TASK PROMPT - Each of the records must appear again, exactly as it was written.

(Source data)
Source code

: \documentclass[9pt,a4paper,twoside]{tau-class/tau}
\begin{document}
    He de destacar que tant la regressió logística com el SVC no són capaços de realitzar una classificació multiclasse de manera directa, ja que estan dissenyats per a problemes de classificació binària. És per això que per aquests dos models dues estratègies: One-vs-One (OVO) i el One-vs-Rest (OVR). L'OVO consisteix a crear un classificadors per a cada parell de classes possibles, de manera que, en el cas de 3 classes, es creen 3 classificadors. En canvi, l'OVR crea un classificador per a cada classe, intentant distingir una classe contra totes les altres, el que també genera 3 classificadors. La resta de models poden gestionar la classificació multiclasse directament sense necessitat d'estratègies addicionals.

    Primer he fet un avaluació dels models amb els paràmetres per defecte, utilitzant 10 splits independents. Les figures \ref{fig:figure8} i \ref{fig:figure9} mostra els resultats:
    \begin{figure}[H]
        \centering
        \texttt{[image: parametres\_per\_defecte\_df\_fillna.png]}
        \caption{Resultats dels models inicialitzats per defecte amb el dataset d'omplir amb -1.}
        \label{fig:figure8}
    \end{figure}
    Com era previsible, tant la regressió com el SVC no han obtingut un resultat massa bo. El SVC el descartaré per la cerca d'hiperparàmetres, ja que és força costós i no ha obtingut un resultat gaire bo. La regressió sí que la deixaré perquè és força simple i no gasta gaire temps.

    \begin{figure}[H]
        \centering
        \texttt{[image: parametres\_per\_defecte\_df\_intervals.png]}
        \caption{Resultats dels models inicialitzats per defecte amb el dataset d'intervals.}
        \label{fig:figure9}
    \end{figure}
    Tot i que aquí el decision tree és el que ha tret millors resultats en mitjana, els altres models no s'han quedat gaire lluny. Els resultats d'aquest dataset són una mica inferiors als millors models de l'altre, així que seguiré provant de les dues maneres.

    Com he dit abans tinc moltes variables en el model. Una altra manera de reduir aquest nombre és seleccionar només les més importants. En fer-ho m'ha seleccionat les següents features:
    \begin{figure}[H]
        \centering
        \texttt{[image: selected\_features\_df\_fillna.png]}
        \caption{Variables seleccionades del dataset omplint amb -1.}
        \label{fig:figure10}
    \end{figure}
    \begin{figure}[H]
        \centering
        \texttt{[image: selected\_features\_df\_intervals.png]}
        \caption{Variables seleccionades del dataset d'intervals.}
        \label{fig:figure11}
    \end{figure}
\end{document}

RESULT OF THE EXERCISE -
Source code

: \documentclass[9pt,a4paper,twoside]{tau-class/tau}
\begin{document}
    He de destacar que tant la regressió logística com el SVC no són capaços de realitzar una classificació multiclasse de manera directa, ja que estan dissenyats per a problemes de classificació binària. És per això que per aquests dos models dues estratègies: One-vs-One (OVO) i el One-vs-Rest (OVR). L'OVO consisteix a crear un classificadors per a cada parell de classes possibles, de manera que, en el cas de 3 classes, es creen 3 classificadors. En canvi, l'OVR crea un classificador per a cada classe, intentant distingir una classe contra totes les altres, el que també genera 3 classificadors. La resta de models poden gestionar la classificació multiclasse directament sense necessitat d'estratègies addicionals.

    Primer he fet un avaluació dels models amb els paràmetres per defecte, utilitzant 10 splits independents. Les figures \ref{fig:figure8} i \ref{fig:figure9} mostra els resultats:
    \begin{figure}[H]
        \centering
        \texttt{[image: parametres\_per\_defecte\_df\_fillna.png]}
        \caption{Resultats dels models inicialitzats per defecte amb el dataset d'omplir amb -1.}
        \label{fig:figure8}
    \end{figure}
    Com era previsible, tant la regressió com el SVC no han obtingut un resultat massa bo. El SVC el descartaré per la cerca d'hiperparàmetres, ja que és força costós i no ha obtingut un resultat gaire bo. La regressió sí que la deixaré perquè és força simple i no gasta gaire temps.

    \begin{figure}[H]
        \centering
        \texttt{[image: parametres\_per\_defecte\_df\_intervals.png]}
        \caption{Resultats dels models inicialitzats per defecte amb el dataset d'intervals.}
        \label{fig:figure9}
    \end{figure}
    Tot i que aquí el decision tree és el que ha tret millors resultats en mitjana, els altres models no s'han quedat gaire lluny. Els resultats d'aquest dataset són una mica inferiors als millors models de l'altre, així que seguiré provant de les dues maneres.

    Com he dit abans tinc moltes variables en el model. Una altra manera de reduir aquest nombre és seleccionar només les més importants. En fer-ho m'ha seleccionat les següents features:
    \begin{figure}[H]
        \centering
        \texttt{[image: selected\_features\_df\_fillna.png]}
        \caption{Variables seleccionades del dataset omplint amb -1.}
        \label{fig:figure10}
    \end{figure}
    \begin{figure}[H]
        \centering
        \texttt{[image: selected\_features\_df\_intervals.png]}
        \caption{Variables seleccionades del dataset d'intervals.}
        \label{fig:figure11}
    \end{figure}
\end{document}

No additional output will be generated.